Henry Trevor Lenton (8 February 1924 – 7 May 2009) was an English naval historian, specialising in the area of 20th-century naval history and warship design. He served in the Merchant Navy and the Royal Navy during World War II before becoming a journalist and author.

==Life==
Born in Rangoon, Burma in 1924, Lenton and his family returned to Britain in 1930. He joined the Merchant Navy at age 15 in 1939 and transferred to the Royal Navy Reserve in 1941 as a midshipman. Lenton was promoted to sub-lieutenant by the end of that year and he was a lieutenant aboard the light cruiser in 1944. That same year he volunteered for service in the Royal Indian Navy and was commanding the auxiliary patrol vessel Oostkapelle in 1945. He was a lieutenant commander when World War II ended and was discharged in 1947.

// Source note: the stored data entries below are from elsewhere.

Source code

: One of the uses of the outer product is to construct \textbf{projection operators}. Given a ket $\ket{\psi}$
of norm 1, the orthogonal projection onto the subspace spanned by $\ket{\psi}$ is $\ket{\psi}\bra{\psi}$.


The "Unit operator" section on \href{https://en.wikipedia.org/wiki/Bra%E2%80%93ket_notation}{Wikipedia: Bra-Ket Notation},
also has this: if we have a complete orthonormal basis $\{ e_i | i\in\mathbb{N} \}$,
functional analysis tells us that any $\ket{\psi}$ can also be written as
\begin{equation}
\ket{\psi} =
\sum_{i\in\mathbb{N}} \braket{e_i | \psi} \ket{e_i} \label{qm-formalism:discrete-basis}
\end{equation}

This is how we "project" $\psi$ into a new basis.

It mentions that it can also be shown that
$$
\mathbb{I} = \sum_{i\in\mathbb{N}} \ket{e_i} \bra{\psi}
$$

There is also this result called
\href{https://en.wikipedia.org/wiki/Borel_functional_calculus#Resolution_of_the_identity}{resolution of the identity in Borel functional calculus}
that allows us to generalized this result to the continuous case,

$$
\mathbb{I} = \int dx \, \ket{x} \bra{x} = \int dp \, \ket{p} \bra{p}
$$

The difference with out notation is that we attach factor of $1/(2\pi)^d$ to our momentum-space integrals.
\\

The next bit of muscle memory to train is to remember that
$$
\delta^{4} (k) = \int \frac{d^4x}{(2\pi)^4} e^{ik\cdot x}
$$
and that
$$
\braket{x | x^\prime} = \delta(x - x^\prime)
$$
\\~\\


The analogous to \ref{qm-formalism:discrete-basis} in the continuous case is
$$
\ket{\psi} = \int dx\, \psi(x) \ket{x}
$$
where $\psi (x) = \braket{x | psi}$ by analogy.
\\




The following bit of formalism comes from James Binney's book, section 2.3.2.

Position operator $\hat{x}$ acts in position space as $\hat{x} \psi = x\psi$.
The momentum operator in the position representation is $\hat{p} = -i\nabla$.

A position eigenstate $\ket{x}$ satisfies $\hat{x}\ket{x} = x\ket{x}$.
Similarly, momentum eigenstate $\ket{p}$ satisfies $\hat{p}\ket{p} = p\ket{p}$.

He returned to the Merchant Navy and eventually was rated as Master. Lenton joined the journal Shipbuilding and Shipping Record in 1960 and began writing books and articles. He launched Naval Record Magazine in 1963 which became the leading publication on current naval production at that time. Lenton published his famous "Construction Tables" which were widely sought after each month. The Duke of Edinburgh was a subscriber to the magazine. His life's work led to his magnum opus British and Empire Warships of the Second World War (1998), published by Greenhill Books, which followed on from a series of books on the American, German and Royal Navies of World War II.